Sementara di dalam konstitusi, Menteri Koordinator tidak diberikan kewenangan mengangkat dan memberhentikan. Karena tidak terdapat kewenangan yang bersifat asli berasal dari peraturan perundang-undangan, maka penerima wewenang tidak dapat menciptakan wewenang baru atau memperluas wewenang.
Chandra justru mengkhawatirkan kebijakan hak veto Menko malah menyelisihi Pasal 17 ayat (2) UUD 1945.
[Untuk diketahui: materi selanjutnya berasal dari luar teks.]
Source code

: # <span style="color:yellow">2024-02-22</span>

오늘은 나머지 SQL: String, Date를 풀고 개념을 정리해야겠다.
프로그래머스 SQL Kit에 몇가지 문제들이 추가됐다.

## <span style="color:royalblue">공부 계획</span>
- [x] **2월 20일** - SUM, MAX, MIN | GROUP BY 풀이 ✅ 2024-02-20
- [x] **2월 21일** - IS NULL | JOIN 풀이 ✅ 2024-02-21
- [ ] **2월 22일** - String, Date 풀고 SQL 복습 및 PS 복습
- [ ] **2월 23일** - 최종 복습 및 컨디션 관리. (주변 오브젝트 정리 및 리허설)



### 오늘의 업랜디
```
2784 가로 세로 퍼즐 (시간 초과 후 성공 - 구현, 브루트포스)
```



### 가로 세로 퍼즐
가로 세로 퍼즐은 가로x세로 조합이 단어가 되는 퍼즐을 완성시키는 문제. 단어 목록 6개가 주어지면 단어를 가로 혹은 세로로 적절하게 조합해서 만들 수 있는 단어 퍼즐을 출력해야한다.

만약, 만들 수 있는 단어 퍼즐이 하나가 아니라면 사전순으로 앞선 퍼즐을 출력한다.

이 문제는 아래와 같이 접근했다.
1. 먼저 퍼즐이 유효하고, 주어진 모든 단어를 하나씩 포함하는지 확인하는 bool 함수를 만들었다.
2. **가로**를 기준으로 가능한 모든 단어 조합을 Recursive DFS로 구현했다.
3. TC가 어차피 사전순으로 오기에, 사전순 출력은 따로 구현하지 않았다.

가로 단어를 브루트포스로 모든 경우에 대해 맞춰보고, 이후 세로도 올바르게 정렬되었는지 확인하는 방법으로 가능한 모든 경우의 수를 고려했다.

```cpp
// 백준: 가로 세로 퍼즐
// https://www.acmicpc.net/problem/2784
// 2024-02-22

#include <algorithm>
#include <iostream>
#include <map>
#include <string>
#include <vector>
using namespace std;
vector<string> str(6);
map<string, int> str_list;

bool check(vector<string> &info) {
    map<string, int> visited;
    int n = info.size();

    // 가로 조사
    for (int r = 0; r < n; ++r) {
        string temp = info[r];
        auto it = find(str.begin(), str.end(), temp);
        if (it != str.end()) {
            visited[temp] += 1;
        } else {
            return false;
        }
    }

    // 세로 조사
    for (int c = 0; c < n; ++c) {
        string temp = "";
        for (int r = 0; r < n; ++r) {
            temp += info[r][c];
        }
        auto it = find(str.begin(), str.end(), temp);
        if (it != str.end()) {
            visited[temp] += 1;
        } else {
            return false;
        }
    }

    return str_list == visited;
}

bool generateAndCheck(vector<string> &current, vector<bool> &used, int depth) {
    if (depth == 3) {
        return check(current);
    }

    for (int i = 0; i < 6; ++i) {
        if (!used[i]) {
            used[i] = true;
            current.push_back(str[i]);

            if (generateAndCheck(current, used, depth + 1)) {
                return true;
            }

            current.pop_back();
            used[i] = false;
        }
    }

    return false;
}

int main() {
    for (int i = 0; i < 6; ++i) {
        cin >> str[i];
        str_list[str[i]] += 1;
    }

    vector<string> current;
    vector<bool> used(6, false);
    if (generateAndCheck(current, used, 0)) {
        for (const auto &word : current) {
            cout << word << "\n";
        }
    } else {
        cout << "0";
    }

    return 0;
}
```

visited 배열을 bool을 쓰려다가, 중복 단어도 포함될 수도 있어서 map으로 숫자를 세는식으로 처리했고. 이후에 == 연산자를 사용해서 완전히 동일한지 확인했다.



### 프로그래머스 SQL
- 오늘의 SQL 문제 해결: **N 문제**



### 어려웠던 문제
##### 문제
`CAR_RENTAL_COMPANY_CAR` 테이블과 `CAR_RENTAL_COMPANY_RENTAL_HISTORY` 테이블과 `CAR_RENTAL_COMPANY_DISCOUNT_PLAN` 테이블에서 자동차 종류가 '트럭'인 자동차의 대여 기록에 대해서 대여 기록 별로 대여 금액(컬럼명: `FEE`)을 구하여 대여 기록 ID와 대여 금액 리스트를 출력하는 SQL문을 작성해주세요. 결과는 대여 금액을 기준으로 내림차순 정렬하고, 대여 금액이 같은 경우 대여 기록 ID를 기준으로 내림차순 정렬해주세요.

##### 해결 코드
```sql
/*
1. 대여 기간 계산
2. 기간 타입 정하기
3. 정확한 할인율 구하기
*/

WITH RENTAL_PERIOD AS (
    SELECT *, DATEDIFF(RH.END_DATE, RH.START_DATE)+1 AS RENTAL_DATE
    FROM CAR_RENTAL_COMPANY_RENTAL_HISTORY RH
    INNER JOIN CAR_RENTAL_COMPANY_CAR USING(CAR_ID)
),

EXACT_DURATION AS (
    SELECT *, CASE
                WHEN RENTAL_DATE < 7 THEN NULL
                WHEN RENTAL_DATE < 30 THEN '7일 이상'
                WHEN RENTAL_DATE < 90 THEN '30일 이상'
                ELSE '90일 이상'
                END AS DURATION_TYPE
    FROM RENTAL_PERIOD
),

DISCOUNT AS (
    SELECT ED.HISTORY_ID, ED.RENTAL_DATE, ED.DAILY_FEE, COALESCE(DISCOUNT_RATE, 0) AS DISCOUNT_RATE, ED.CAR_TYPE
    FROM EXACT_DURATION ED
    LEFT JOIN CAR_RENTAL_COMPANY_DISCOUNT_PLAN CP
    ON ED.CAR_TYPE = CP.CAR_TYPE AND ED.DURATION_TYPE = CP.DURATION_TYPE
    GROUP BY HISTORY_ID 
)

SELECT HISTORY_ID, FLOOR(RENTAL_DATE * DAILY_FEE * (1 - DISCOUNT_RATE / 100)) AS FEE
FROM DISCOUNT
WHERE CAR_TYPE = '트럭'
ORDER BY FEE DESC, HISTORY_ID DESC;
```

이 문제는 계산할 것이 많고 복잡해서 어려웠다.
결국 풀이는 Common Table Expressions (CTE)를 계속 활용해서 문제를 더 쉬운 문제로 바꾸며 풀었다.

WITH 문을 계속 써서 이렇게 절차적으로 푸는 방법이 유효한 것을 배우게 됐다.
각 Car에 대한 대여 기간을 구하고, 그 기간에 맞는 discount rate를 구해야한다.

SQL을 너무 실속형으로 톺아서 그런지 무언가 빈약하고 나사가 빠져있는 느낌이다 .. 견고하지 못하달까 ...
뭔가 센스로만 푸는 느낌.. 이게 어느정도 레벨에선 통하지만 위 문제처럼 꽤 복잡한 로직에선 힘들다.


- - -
“Apabila kewenangan Presiden didelegasikan kepada Menteri Koordinator, maka tanggung jawab yuridis tidak lagi berada pada pemberi delegasi, tetapi beralih pada penerima delegasi. Apabila hal ini terjadi, (maka, red.) bertentangan dengan Pasal 17 ayat (2) UUD 1945, yaitu tanggung jawab yuridis adalah Presiden. Kewenangan veto itu harus diatur dalam undang-undang,” jelas Chandra.
Pernyataan Mahfud yang menyiratkan bahwa kedudukan Menko seolah lebih tinggi dari menteri teknis juga dinilai kurang tepat.
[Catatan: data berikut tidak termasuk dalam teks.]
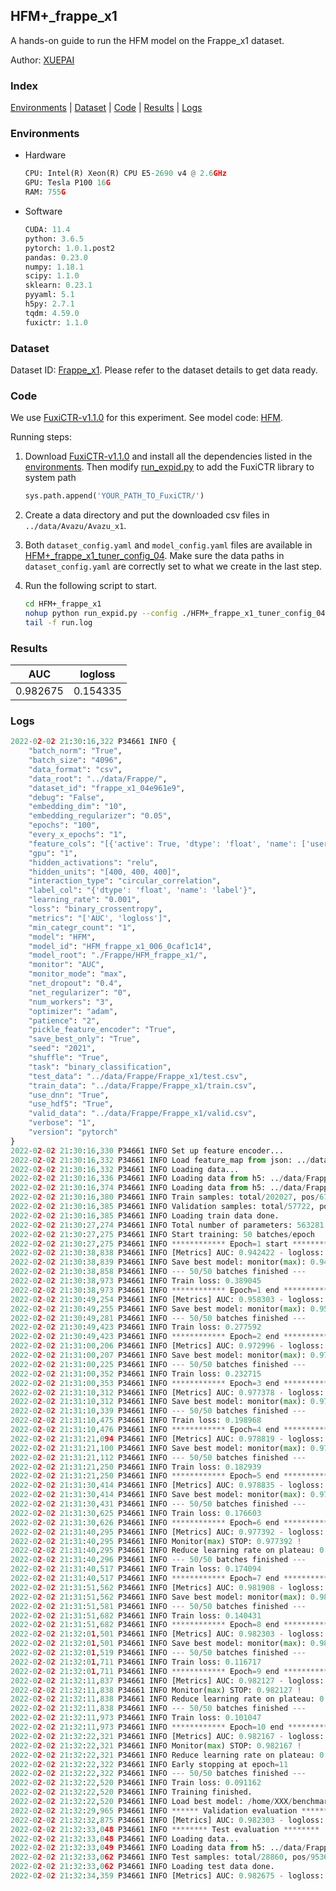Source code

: ## HFM+_frappe_x1

A hands-on guide to run the HFM model on the Frappe_x1 dataset.

Author: [XUEPAI](https://github.com/xue-pai)

### Index
[Environments](#Environments) | [Dataset](#Dataset) | [Code](#Code) | [Results](#Results) | [Logs](#Logs)

### Environments
+ Hardware

  ```python
  CPU: Intel(R) Xeon(R) CPU E5-2690 v4 @ 2.6GHz
  GPU: Tesla P100 16G
  RAM: 755G

  ```

+ Software

  ```python
  CUDA: 11.4
  python: 3.6.5
  pytorch: 1.0.1.post2
  pandas: 0.23.0
  numpy: 1.18.1
  scipy: 1.1.0
  sklearn: 0.23.1
  pyyaml: 5.1
  h5py: 2.7.1
  tqdm: 4.59.0
  fuxictr: 1.1.0
  ```

### Dataset
Dataset ID: [Frappe_x1](https://github.com/openbenchmark/BARS/blob/master/ctr_prediction/datasets/Frappe/README.md#Frappe_x1). Please refer to the dataset details to get data ready.

### Code

We use [FuxiCTR-v1.1.0](fuxictr_url) for this experiment. See model code: [HFM](https://github.com/xue-pai/FuxiCTR/blob/v1.1.0/fuxictr/pytorch/models/HFM.py).

Running steps:

1. Download [FuxiCTR-v1.1.0](fuxictr_url) and install all the dependencies listed in the [environments](#environments). Then modify [run_expid.py](./run_expid.py#L5) to add the FuxiCTR library to system path
    
    ```python
    sys.path.append('YOUR_PATH_TO_FuxiCTR/')
    ```

2. Create a data directory and put the downloaded csv files in `../data/Avazu/Avazu_x1`.

3. Both `dataset_config.yaml` and `model_config.yaml` files are available in [HFM+_frappe_x1_tuner_config_04](./HFM+_frappe_x1_tuner_config_04). Make sure the data paths in `dataset_config.yaml` are correctly set to what we create in the last step.

4. Run the following script to start.

    ```bash
    cd HFM+_frappe_x1
    nohup python run_expid.py --config ./HFM+_frappe_x1_tuner_config_04 --expid HFM_frappe_x1_006_0caf1c14 --gpu 0 > run.log &
    tail -f run.log
    ```

### Results

| AUC | logloss  |
|:--------------------:|:--------------------:|
| 0.982675 | 0.154335  |


### Logs
```python
2022-02-02 21:30:16,322 P34661 INFO {
    "batch_norm": "True",
    "batch_size": "4096",
    "data_format": "csv",
    "data_root": "../data/Frappe/",
    "dataset_id": "frappe_x1_04e961e9",
    "debug": "False",
    "embedding_dim": "10",
    "embedding_regularizer": "0.05",
    "epochs": "100",
    "every_x_epochs": "1",
    "feature_cols": "[{'active': True, 'dtype': 'float', 'name': ['user', 'item', 'daytime', 'weekday', 'isweekend', 'homework', 'cost', 'weather', 'country', 'city'], 'type': 'categorical'}]",
    "gpu": "1",
    "hidden_activations": "relu",
    "hidden_units": "[400, 400, 400]",
    "interaction_type": "circular_correlation",
    "label_col": "{'dtype': 'float', 'name': 'label'}",
    "learning_rate": "0.001",
    "loss": "binary_crossentropy",
    "metrics": "['AUC', 'logloss']",
    "min_categr_count": "1",
    "model": "HFM",
    "model_id": "HFM_frappe_x1_006_0caf1c14",
    "model_root": "./Frappe/HFM_frappe_x1/",
    "monitor": "AUC",
    "monitor_mode": "max",
    "net_dropout": "0.4",
    "net_regularizer": "0",
    "num_workers": "3",
    "optimizer": "adam",
    "patience": "2",
    "pickle_feature_encoder": "True",
    "save_best_only": "True",
    "seed": "2021",
    "shuffle": "True",
    "task": "binary_classification",
    "test_data": "../data/Frappe/Frappe_x1/test.csv",
    "train_data": "../data/Frappe/Frappe_x1/train.csv",
    "use_dnn": "True",
    "use_hdf5": "True",
    "valid_data": "../data/Frappe/Frappe_x1/valid.csv",
    "verbose": "1",
    "version": "pytorch"
}
2022-02-02 21:30:16,330 P34661 INFO Set up feature encoder...
2022-02-02 21:30:16,332 P34661 INFO Load feature_map from json: ../data/Frappe/frappe_x1_04e961e9/feature_map.json
2022-02-02 21:30:16,332 P34661 INFO Loading data...
2022-02-02 21:30:16,336 P34661 INFO Loading data from h5: ../data/Frappe/frappe_x1_04e961e9/train.h5
2022-02-02 21:30:16,374 P34661 INFO Loading data from h5: ../data/Frappe/frappe_x1_04e961e9/valid.h5
2022-02-02 21:30:16,380 P34661 INFO Train samples: total/202027, pos/67604, neg/134423, ratio/33.46%, blocks/1
2022-02-02 21:30:16,385 P34661 INFO Validation samples: total/57722, pos/19063, neg/38659, ratio/33.03%, blocks/1
2022-02-02 21:30:16,385 P34661 INFO Loading train data done.
2022-02-02 21:30:27,274 P34661 INFO Total number of parameters: 563281.
2022-02-02 21:30:27,275 P34661 INFO Start training: 50 batches/epoch
2022-02-02 21:30:27,275 P34661 INFO ************ Epoch=1 start ************
2022-02-02 21:30:38,838 P34661 INFO [Metrics] AUC: 0.942422 - logloss: 0.624702
2022-02-02 21:30:38,839 P34661 INFO Save best model: monitor(max): 0.942422
2022-02-02 21:30:38,858 P34661 INFO --- 50/50 batches finished ---
2022-02-02 21:30:38,973 P34661 INFO Train loss: 0.389045
2022-02-02 21:30:38,973 P34661 INFO ************ Epoch=1 end ************
2022-02-02 21:30:49,254 P34661 INFO [Metrics] AUC: 0.958303 - logloss: 0.288443
2022-02-02 21:30:49,255 P34661 INFO Save best model: monitor(max): 0.958303
2022-02-02 21:30:49,281 P34661 INFO --- 50/50 batches finished ---
2022-02-02 21:30:49,423 P34661 INFO Train loss: 0.277592
2022-02-02 21:30:49,423 P34661 INFO ************ Epoch=2 end ************
2022-02-02 21:31:00,206 P34661 INFO [Metrics] AUC: 0.972996 - logloss: 0.198972
2022-02-02 21:31:00,207 P34661 INFO Save best model: monitor(max): 0.972996
2022-02-02 21:31:00,225 P34661 INFO --- 50/50 batches finished ---
2022-02-02 21:31:00,352 P34661 INFO Train loss: 0.232715
2022-02-02 21:31:00,353 P34661 INFO ************ Epoch=3 end ************
2022-02-02 21:31:10,312 P34661 INFO [Metrics] AUC: 0.977378 - logloss: 0.175602
2022-02-02 21:31:10,312 P34661 INFO Save best model: monitor(max): 0.977378
2022-02-02 21:31:10,339 P34661 INFO --- 50/50 batches finished ---
2022-02-02 21:31:10,475 P34661 INFO Train loss: 0.198968
2022-02-02 21:31:10,476 P34661 INFO ************ Epoch=4 end ************
2022-02-02 21:31:21,094 P34661 INFO [Metrics] AUC: 0.978819 - logloss: 0.182541
2022-02-02 21:31:21,100 P34661 INFO Save best model: monitor(max): 0.978819
2022-02-02 21:31:21,112 P34661 INFO --- 50/50 batches finished ---
2022-02-02 21:31:21,250 P34661 INFO Train loss: 0.182939
2022-02-02 21:31:21,250 P34661 INFO ************ Epoch=5 end ************
2022-02-02 21:31:30,414 P34661 INFO [Metrics] AUC: 0.978835 - logloss: 0.220238
2022-02-02 21:31:30,414 P34661 INFO Save best model: monitor(max): 0.978835
2022-02-02 21:31:30,431 P34661 INFO --- 50/50 batches finished ---
2022-02-02 21:31:30,625 P34661 INFO Train loss: 0.176603
2022-02-02 21:31:30,626 P34661 INFO ************ Epoch=6 end ************
2022-02-02 21:31:40,295 P34661 INFO [Metrics] AUC: 0.977392 - logloss: 0.306929
2022-02-02 21:31:40,295 P34661 INFO Monitor(max) STOP: 0.977392 !
2022-02-02 21:31:40,295 P34661 INFO Reduce learning rate on plateau: 0.000100
2022-02-02 21:31:40,296 P34661 INFO --- 50/50 batches finished ---
2022-02-02 21:31:40,517 P34661 INFO Train loss: 0.174094
2022-02-02 21:31:40,517 P34661 INFO ************ Epoch=7 end ************
2022-02-02 21:31:51,562 P34661 INFO [Metrics] AUC: 0.981908 - logloss: 0.154221
2022-02-02 21:31:51,562 P34661 INFO Save best model: monitor(max): 0.981908
2022-02-02 21:31:51,581 P34661 INFO --- 50/50 batches finished ---
2022-02-02 21:31:51,682 P34661 INFO Train loss: 0.140431
2022-02-02 21:31:51,682 P34661 INFO ************ Epoch=8 end ************
2022-02-02 21:32:01,501 P34661 INFO [Metrics] AUC: 0.982303 - logloss: 0.157156
2022-02-02 21:32:01,501 P34661 INFO Save best model: monitor(max): 0.982303
2022-02-02 21:32:01,519 P34661 INFO --- 50/50 batches finished ---
2022-02-02 21:32:01,711 P34661 INFO Train loss: 0.116717
2022-02-02 21:32:01,711 P34661 INFO ************ Epoch=9 end ************
2022-02-02 21:32:11,837 P34661 INFO [Metrics] AUC: 0.982127 - logloss: 0.165557
2022-02-02 21:32:11,838 P34661 INFO Monitor(max) STOP: 0.982127 !
2022-02-02 21:32:11,838 P34661 INFO Reduce learning rate on plateau: 0.000010
2022-02-02 21:32:11,838 P34661 INFO --- 50/50 batches finished ---
2022-02-02 21:32:11,973 P34661 INFO Train loss: 0.101047
2022-02-02 21:32:11,973 P34661 INFO ************ Epoch=10 end ************
2022-02-02 21:32:22,321 P34661 INFO [Metrics] AUC: 0.982167 - logloss: 0.166114
2022-02-02 21:32:22,321 P34661 INFO Monitor(max) STOP: 0.982167 !
2022-02-02 21:32:22,321 P34661 INFO Reduce learning rate on plateau: 0.000001
2022-02-02 21:32:22,322 P34661 INFO Early stopping at epoch=11
2022-02-02 21:32:22,322 P34661 INFO --- 50/50 batches finished ---
2022-02-02 21:32:22,520 P34661 INFO Train loss: 0.091162
2022-02-02 21:32:22,520 P34661 INFO Training finished.
2022-02-02 21:32:22,520 P34661 INFO Load best model: /home/XXX/benchmarks/Frappe/HFM_frappe_x1/frappe_x1_04e961e9/HFM_frappe_x1_006_0caf1c14.model
2022-02-02 21:32:29,965 P34661 INFO ****** Validation evaluation ******
2022-02-02 21:32:32,875 P34661 INFO [Metrics] AUC: 0.982303 - logloss: 0.157156
2022-02-02 21:32:33,048 P34661 INFO ******** Test evaluation ********
2022-02-02 21:32:33,048 P34661 INFO Loading data...
2022-02-02 21:32:33,049 P34661 INFO Loading data from h5: ../data/Frappe/frappe_x1_04e961e9/test.h5
2022-02-02 21:32:33,062 P34661 INFO Test samples: total/28860, pos/9536, neg/19324, ratio/33.04%, blocks/1
2022-02-02 21:32:33,062 P34661 INFO Loading test data done.
2022-02-02 21:32:34,359 P34661 INFO [Metrics] AUC: 0.982675 - logloss: 0.154335

```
“Bahwa kedudukan Menteri Koordinator merupakan bagian dari menteri-menteri yang diangkat oleh Presiden sebagai pimpinan tertinggi eksekutif dalam upaya melaksanakan urusan pemerintahan. Maka seluruh menteri semua kedudukan hukumnya sama, tidak terdapat istilah Menteri Koordinator lebih tinggi dibandingkan menteri lain,” ujarnya.
Para Menteri, lanjut Chandra, baik Menko maupun Menteri teknis berada di bawah dan bertanggung jawab kepada Presiden. Hanya saja Kementerian Koordinator mempunyai tugas menyelenggarakan koordinasi, sinkronisasi, dan pengendalian urusan Kementerian dalam penyelenggaraan pemerintahan di bidangnya.
“Pengendalian disini bukan pada proses pencabutan dan/atau pembatalan Peraturan Menteri, melainkan pada proses sebelum diterbitkan Peraturan Menteri. Apabila sudah diterbitkan Peraturan Menteri, maka kewenangan Pembatalan dan/atau pencabutan ada pada Presiden. Menteri dan Menteri Koordinator dalam melaksanakan tugas dan wewenanganya harus bekerja sama di bawah piminan Presiden selaku pimpinan eksekutif,” terang Chandra.
Chandra pun berharap agar para personel Kabinet Indonesia Maju tidak mempertontonkan “pertarungan kewenangan”, karena dikhawatirkan masyarakat akan menilai bahwa rezim ini sedang berlomba-lomba dalam “mengamankan kepentingan” dengan dalih kepentingan rakyat.
“Publik menginginkan penyelenggaraan pemerintahan yang memenuhi asas-asas umum pemerintahan yang baik, transparan, profesional, akuntable dan berorientasi kepada rakyat. Bukan parade unjuk kekuasaan untuk saling menelikung diantara para pejabat penyelenggara urusan Pemerintahan,” pungkasnya.